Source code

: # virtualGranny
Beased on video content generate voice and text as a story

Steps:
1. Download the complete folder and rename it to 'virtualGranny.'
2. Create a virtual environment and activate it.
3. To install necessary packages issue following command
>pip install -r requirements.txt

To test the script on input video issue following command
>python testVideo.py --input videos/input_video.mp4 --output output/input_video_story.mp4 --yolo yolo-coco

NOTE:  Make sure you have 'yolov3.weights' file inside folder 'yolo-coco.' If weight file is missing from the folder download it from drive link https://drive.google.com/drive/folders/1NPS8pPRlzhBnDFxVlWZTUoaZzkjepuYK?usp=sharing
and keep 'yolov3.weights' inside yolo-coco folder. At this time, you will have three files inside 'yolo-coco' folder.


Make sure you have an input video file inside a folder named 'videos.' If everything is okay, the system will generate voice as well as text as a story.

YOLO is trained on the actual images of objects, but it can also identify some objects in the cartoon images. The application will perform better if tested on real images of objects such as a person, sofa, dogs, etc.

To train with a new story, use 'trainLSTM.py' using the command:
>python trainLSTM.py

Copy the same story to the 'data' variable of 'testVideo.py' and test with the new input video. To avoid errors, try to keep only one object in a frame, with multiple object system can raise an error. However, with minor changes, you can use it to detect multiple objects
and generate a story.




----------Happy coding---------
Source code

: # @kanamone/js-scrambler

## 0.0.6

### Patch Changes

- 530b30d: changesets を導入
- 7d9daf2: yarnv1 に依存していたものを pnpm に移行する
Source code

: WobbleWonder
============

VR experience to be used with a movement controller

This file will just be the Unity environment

==================================================

• _Instructions to follow_: The lines above, starting at the one with "To train with" and ending at the one with "- 530b30d: changesets を導入", are the only ones to return, exactly as written.

• _Task result_:
To train with a new story, use 'trainLSTM.py' using the command:
>python trainLSTM.py

Copy the same story to the 'data' variable of 'testVideo.py' and test with the new input video. To avoid errors, try to keep only one object in a frame, with multiple object system can raise an error. However, with minor changes, you can use it to detect multiple objects
and generate a story.




----------Happy coding---------
Source code

: # @kanamone/js-scrambler

## 0.0.6

### Patch Changes

- 530b30d: changesets を導入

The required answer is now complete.